Jean-Baptiste CARPEAUX (Valenciennes, 1827 - Courbevoie, 1875)

« Pourquoi naître esclave ? »

Terre cuite
Signée et datée 'JBte Carpeaux 1875', titrée 'POURQUOI NAITRE ESCLAVE' sur le devant, porte le cachet à l'Aigle impériale, le cachet de l'atelier d'Auteuil et porte le numéro '444' au dos

H. 61 cm

Acquis chez Fabius Frères à Paris le 20 décembre 1991 par l'actuel propriétaire ; Collection particulière, Paris

Estimation : 30.000 / 40.000 €

Prix au marteau : 165.000 €

N° de lot : 180

Littérature en rapport :Michel Poletti et Alain Richarme, 'Jean-Baptiste Carpeaux sculpteur, catalogue raisonné de l'oeuvre édité', Paris, 2003, p. 141, modèle référencé sous le n° BU 38

 » POURQUOI NAITRE ESCLAVE ? « . Apposée sur le socle d’un buste de femme, cette inscription interpelle autant que le regard farouche du modèle représenté. C’est toutefois sous le titre officiel de  » Négresse  » qu’il fut dévoilé pour la première fois au Salon de 1869 ; difficilement compréhensible en 2022, cet intitulé ne doit cependant pas nous dissimuler la démarche engagée qui était alors celle de Jean-Baptiste Carpeaux dans le contexte particulier de la fin du XIXe siècle en France.
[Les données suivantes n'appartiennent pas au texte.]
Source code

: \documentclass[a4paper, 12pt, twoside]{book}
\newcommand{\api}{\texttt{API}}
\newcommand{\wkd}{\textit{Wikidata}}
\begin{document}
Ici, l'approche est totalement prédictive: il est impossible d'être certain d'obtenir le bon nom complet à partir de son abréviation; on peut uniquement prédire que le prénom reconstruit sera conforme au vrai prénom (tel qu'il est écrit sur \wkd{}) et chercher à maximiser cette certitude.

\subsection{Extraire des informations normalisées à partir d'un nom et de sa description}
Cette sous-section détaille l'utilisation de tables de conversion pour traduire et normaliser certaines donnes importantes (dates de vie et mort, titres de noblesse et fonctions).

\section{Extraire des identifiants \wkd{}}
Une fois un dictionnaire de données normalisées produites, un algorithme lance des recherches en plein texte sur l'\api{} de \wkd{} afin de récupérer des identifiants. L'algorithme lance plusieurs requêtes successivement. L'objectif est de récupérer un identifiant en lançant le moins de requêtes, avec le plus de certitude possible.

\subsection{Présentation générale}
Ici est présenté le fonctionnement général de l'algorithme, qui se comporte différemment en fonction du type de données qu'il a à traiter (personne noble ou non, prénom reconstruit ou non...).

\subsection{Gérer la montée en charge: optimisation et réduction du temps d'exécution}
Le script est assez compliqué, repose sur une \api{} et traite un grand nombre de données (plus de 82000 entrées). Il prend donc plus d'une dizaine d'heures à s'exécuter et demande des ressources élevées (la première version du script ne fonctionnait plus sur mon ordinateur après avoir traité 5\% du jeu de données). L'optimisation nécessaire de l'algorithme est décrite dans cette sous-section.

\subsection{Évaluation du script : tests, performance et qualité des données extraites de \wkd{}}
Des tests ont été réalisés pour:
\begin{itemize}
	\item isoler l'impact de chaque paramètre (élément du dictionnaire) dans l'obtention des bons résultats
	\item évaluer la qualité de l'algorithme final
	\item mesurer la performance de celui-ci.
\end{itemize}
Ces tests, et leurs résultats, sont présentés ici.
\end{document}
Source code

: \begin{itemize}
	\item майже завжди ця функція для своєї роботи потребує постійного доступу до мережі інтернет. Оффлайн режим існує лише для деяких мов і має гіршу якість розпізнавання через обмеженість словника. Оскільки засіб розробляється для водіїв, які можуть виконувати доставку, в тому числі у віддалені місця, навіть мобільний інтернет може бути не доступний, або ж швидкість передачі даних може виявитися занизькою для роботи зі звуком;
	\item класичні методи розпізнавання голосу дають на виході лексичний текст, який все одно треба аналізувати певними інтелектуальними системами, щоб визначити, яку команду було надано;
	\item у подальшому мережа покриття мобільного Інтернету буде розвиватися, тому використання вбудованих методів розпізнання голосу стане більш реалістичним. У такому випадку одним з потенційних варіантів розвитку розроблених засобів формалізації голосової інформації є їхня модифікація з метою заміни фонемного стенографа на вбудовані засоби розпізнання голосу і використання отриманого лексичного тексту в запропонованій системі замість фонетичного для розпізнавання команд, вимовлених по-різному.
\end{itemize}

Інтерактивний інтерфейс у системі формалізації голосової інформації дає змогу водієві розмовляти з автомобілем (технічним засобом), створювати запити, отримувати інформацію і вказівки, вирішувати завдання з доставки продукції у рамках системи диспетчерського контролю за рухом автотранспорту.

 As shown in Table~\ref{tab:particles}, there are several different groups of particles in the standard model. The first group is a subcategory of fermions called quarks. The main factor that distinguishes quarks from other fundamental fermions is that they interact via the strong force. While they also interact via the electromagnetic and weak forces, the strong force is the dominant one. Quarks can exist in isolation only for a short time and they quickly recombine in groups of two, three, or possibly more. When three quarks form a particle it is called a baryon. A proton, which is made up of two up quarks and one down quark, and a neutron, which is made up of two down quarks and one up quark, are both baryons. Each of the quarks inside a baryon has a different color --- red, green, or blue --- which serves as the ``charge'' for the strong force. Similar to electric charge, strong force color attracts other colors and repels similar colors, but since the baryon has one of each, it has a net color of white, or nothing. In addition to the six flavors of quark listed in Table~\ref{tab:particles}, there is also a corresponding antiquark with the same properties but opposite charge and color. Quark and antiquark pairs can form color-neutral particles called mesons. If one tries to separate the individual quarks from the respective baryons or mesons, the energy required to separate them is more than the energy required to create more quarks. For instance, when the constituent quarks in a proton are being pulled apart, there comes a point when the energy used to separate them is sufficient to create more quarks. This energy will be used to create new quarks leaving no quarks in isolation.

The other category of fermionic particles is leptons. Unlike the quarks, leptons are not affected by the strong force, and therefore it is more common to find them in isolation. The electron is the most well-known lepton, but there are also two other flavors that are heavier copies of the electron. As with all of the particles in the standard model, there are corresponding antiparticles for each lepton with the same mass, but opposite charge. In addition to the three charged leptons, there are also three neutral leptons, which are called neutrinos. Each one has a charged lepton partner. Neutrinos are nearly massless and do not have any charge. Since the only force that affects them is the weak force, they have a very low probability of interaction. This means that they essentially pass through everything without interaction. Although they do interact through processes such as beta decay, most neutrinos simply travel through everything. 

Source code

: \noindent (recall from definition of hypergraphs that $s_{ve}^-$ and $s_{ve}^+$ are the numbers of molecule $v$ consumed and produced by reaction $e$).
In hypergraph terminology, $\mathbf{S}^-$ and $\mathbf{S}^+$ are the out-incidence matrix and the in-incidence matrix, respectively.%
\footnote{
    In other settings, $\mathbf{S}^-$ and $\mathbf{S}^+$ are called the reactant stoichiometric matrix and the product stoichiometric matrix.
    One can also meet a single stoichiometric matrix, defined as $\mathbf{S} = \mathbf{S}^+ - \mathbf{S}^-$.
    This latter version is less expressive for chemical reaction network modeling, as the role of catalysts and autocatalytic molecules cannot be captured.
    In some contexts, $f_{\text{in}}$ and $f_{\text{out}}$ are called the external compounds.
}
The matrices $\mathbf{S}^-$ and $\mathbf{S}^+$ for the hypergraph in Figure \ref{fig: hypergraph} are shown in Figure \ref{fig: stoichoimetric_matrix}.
La seconde abolition de l’esclavage a alors tout juste 20 ans, et la guerre de Sécession, suivie de très près en France, vient de s’achever avec la victoire du Nord et l’abolition de l’esclavage outre-Atlantique en 1865. Au sein du catalogue de la récente exposition consacrée par le musée d’Orsay au  » Modèle noir « , Anne Higonnet se penche sur la question complexe des titres d’œuvres comportant des marqueurs raciaux, qui doivent être renommées sans pour autant effacer les anciennes appellations qui font partie de leur histoire. Ainsi, la captive de Carpeaux mérite d’être rebaptisée :  » Pourquoi naître en esclavage ? [dit précédemment Négresse] « .
Le buste fut exposé pour la première fois au Salon de 1869, probablement en marbre. Il connut un réel succès, fut acheté par l’empereur pour ses appartements à Saint-Cloud et loué par Théophile Gautier : « La Négresse, avec la corde qui lui attache les bras au dos et lui froisse le sein, lève au ciel la seule chose qu’ait de libre l’esclave, le regard, regard de désespoir et de muet reproche, appel inutile à la justification, protestation morne contre l’écrasement de la destinée. C’est un morceau d’une rare vigueur où l’exactitude ethnographique est dramatisée par un profond sentiment de la douleur. »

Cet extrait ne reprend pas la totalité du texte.